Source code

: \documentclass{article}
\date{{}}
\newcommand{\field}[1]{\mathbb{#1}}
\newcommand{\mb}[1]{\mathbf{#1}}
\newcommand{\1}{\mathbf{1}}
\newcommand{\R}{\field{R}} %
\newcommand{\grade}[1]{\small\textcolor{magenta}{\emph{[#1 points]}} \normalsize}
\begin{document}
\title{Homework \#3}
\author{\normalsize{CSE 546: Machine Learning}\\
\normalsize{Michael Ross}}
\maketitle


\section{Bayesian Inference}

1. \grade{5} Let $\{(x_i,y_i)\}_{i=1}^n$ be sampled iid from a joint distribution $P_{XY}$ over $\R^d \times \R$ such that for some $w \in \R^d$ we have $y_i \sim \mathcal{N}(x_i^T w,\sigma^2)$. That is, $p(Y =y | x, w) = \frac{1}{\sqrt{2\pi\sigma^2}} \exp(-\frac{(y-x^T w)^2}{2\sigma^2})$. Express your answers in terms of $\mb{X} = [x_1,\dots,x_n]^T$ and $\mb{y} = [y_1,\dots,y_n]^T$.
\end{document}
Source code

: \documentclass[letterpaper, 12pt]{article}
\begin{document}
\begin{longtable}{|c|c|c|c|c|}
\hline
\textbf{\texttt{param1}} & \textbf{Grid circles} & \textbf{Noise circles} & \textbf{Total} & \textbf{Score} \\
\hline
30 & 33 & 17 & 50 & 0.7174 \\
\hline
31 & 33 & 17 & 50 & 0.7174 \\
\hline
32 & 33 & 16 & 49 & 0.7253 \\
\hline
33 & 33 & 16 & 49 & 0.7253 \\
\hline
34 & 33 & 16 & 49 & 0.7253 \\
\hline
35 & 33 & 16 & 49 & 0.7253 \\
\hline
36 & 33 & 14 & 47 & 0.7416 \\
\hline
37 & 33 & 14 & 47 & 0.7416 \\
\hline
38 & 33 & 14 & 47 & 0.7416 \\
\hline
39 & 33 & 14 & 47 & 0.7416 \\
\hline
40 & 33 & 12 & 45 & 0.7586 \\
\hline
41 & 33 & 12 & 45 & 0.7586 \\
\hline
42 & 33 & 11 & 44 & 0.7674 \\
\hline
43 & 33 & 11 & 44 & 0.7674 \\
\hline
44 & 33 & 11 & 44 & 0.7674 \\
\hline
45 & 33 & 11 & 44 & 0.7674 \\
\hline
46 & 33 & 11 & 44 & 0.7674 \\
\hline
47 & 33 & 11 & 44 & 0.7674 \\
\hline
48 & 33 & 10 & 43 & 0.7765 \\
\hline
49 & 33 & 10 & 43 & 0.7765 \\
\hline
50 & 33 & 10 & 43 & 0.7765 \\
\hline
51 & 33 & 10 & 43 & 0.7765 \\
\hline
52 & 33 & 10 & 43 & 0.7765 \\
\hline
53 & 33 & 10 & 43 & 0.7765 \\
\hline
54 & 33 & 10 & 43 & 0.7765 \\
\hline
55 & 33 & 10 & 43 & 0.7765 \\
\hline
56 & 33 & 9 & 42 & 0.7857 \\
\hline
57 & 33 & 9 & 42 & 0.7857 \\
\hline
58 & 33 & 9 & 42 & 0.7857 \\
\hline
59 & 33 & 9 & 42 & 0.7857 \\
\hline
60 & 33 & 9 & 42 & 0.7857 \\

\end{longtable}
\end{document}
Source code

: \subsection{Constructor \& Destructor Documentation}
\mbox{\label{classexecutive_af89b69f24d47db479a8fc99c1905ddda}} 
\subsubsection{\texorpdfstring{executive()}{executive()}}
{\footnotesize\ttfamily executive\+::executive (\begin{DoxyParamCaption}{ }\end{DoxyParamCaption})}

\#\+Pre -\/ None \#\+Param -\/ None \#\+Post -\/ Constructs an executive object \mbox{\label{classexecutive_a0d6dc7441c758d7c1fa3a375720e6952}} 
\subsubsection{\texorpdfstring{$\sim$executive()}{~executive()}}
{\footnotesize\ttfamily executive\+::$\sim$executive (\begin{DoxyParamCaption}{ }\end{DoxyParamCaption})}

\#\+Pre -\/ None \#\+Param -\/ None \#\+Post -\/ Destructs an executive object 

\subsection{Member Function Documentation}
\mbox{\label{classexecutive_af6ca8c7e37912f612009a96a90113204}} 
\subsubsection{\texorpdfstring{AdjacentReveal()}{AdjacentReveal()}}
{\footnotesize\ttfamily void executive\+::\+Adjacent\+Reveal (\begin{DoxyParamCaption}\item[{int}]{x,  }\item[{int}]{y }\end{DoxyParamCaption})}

> **TASK TO COMPLETE**:
The answer is each line in which the word "texorpdfstring" occurs, copied from the material above.

> **THE COMPLETED TASK**:
\subsubsection{\texorpdfstring{executive()}{executive()}}
\subsubsection{\texorpdfstring{$\sim$executive()}{~executive()}}
\subsubsection{\texorpdfstring{AdjacentReveal()}{AdjacentReveal()}}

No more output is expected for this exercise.